(Collected data)
+---+
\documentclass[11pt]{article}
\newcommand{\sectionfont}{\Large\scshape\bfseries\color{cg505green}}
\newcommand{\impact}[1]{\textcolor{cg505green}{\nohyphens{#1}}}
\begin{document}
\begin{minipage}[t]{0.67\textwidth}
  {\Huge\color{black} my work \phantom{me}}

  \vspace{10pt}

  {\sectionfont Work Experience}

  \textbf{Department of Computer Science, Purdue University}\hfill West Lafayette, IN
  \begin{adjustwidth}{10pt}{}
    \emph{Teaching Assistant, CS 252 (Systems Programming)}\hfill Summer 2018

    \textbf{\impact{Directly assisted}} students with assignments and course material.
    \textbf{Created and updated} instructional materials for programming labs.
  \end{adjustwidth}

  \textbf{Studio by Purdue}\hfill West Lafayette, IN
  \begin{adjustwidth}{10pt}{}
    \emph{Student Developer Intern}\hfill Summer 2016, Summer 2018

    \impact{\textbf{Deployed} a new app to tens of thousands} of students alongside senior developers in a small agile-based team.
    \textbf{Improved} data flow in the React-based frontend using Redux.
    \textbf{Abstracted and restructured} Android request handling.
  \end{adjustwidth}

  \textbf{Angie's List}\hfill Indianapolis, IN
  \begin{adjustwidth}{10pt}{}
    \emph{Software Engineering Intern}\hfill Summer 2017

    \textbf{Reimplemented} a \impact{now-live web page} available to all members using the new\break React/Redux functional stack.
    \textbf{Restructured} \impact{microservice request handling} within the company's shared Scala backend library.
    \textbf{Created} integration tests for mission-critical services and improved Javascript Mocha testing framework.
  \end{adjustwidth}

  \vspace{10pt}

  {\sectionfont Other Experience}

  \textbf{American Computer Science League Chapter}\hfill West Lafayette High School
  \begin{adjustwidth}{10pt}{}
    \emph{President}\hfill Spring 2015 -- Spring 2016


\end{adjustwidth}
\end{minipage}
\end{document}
+---+
### EXERCISE:
Total lines with "Created" in the records above: report that figure alone.

### RESULT FOR THIS EXERCISE:
2